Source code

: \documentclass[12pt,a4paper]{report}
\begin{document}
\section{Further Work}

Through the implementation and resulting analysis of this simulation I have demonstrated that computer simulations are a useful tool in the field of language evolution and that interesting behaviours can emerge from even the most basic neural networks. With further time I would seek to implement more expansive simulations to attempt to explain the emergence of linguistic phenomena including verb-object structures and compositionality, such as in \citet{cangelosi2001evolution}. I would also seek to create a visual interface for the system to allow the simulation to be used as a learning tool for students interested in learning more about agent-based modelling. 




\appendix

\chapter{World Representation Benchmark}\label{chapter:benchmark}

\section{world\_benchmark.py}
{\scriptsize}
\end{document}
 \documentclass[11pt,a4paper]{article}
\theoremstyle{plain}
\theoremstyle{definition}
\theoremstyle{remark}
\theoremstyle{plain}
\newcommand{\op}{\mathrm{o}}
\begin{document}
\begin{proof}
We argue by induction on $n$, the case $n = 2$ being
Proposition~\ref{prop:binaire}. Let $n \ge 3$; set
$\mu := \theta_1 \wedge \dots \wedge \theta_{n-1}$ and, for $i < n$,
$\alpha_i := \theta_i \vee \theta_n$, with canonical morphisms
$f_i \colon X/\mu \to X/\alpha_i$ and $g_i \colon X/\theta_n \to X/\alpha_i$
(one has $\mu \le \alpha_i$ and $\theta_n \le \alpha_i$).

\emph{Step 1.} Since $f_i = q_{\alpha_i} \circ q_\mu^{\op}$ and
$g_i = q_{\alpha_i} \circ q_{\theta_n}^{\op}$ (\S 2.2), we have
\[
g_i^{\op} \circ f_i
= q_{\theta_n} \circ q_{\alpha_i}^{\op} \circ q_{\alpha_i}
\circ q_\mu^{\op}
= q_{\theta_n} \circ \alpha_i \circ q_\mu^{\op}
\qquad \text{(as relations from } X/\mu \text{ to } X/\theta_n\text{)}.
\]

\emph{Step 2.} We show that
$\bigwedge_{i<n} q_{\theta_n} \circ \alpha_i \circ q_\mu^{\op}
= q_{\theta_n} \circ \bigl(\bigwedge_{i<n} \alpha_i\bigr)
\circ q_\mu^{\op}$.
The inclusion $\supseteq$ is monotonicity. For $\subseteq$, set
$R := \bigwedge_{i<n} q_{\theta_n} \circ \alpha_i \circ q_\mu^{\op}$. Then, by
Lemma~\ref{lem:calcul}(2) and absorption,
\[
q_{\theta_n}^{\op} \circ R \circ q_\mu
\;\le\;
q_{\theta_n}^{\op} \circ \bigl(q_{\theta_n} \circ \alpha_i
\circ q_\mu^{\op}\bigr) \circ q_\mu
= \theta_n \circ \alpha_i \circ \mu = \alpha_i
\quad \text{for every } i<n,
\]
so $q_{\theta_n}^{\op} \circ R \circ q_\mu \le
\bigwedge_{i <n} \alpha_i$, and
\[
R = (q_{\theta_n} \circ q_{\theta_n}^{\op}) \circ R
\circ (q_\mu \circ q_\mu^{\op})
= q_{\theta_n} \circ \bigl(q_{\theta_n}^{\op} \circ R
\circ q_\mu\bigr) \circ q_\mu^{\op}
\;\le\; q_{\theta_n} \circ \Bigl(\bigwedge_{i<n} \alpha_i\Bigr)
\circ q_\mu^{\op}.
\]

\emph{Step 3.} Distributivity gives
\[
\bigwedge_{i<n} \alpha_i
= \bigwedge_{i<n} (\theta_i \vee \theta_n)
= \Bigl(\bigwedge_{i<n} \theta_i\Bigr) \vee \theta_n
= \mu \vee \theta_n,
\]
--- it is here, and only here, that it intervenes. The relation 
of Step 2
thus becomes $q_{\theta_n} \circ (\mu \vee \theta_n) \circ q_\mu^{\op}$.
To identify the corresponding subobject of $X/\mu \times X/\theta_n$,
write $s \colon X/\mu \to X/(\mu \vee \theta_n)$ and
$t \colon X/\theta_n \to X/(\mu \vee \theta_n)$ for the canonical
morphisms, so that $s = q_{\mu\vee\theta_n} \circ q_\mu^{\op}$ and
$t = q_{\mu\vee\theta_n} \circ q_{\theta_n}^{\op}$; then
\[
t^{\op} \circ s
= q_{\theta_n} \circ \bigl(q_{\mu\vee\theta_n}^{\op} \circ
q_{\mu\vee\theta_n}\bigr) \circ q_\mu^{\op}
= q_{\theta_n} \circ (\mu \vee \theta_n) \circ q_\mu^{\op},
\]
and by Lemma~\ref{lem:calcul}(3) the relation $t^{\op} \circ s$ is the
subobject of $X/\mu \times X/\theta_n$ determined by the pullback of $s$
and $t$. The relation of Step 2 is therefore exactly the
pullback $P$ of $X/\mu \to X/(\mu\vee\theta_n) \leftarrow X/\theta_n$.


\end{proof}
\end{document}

» DESCRIPTION OF THE TASK: Pull out every line in the data above that has the word "text".

» WORKED SOLUTION:
\qquad \text{(as relations from } X/\mu \text{ to } X/\theta_n\text{)}.
\quad \text{for every } i<n,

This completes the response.